------ Data ------

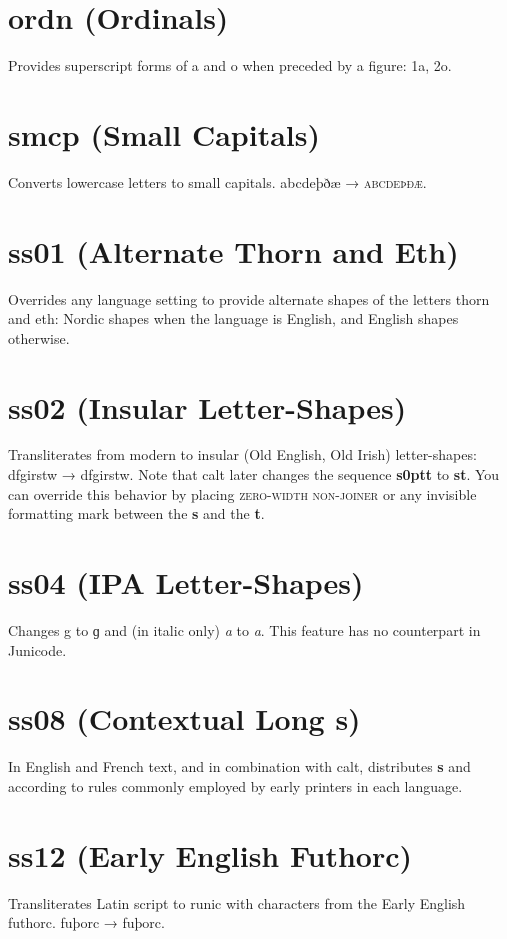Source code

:\documentclass[12pt,letterpaper,openany]{book}
\begin{document}
\section{ordn (Ordinals)}
Provides superscript forms of a and o when preceded by a figure:
{ 1a, 2o}.

\section{smcp (Small Capitals)}
Converts lowercase letters to small capitals. abcdeþðæ → \textsc{abcdeþðæ}.

\section{ss01 (Alternate Thorn and Eth)}
Overrides any language setting to provide alternate shapes of the letters thorn and eth: Nordic shapes when the language is English, and English shapes otherwise.

\section{ss02 (Insular Letter-Shapes)}
Transliterates from modern to insular (Old English, Old Irish) letter-shapes:\linebreak
dfgirstw → { dfgirstw}. Note that calt later
changes the sequence \textbf{ s\kern0ptt}
to \textbf{ st}. You can override this behavior by placing
 \textsc{zero-width non-joiner} or any invisible formatting mark
between the \textbf{s} and the \textbf{t}.

\section{ss04 (IPA Letter-Shapes)}
Changes g to ɡ and (in italic only)
\textit{a} to \textit{ a}. This feature has no counterpart in
Junicode.

\section{ss08 (Contextual Long s)}
In English and French text, and in combination with calt, distributes \textbf{s} and
\textbf{}
according to rules commonly employed by early printers in each language.

\section{ss12 (Early English Futhorc)}
Transliterates Latin script to runic with characters from the Early English futhorc. fuþorc
→ { fuþorc}.
\end{document}
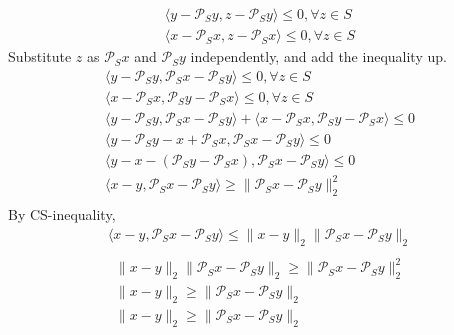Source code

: \documentclass[12pt]{article}
\begin{document}
\begin{align*}
    \langle y - \mathcal{P}_S y, z - \mathcal{P}_S y\rangle \leq 0, \forall z \in S \\
    \langle x - \mathcal{P}_S x, z - \mathcal{P}_S x\rangle \leq 0, \forall z \in S
\end{align*}
Substitute \(z\) as \(\mathcal{P}_S x\) and \(\mathcal{P}_S y\) independently, and add the inequality up.
\begin{align*}
    \langle y - \mathcal{P}_S y, \mathcal{P}_S x - \mathcal{P}_S y\rangle \leq 0, \forall z \in S \\
    \langle x - \mathcal{P}_S x, \mathcal{P}_S y - \mathcal{P}_S x\rangle \leq 0, \forall z \in S \\
    \langle y - \mathcal{P}_S y, \mathcal{P}_S x - \mathcal{P}_S y\rangle + \langle x - \mathcal{P}_S x, \mathcal{P}_S y - \mathcal{P}_S x\rangle \leq 0 \\
    \langle y - \mathcal{P}_S y - x + \mathcal{P}_S x, \mathcal{P}_S x - \mathcal{P}_S y\rangle  \leq 0 \\
    \langle y - x - (\mathcal{P}_S y  - \mathcal{P}_S x), \mathcal{P}_S x - \mathcal{P}_S y\rangle  \leq 0 \\
    \langle x - y, \mathcal{P}_S x - \mathcal{P}_S y\rangle  \geq \|\mathcal{P}_S x - \mathcal{P}_S y\|_2^2 \\
\end{align*}
By CS-inequality,
\begin{align*}
    \langle x - y, \mathcal{P}_S x - \mathcal{P}_S y\rangle  \leq \|x - y\|_2 \|\mathcal{P}_S x - \mathcal{P}_S y\|_2 \\
\end{align*}
\begin{align*}
    \|x - y\|_2 \|\mathcal{P}_S x - \mathcal{P}_S y\|_2 \geq \|\mathcal{P}_S x - \mathcal{P}_S y\|_2^2 \\
    \|x - y\|_2 \geq \|\mathcal{P}_S x - \mathcal{P}_S y\|_2 \\
    \|x - y\|_2 \geq \|\mathcal{P}_S x - \mathcal{P}_S y\|_2 \\
\end{align*}
\end{document}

------

**Brief:**
A complete answer reproduces every line of the records in which the word "calt" occurs.

**Result of this exercise:**
dfgirstw → { dfgirstw}. Note that calt later
In English and French text, and in combination with calt, distributes \textbf{s} and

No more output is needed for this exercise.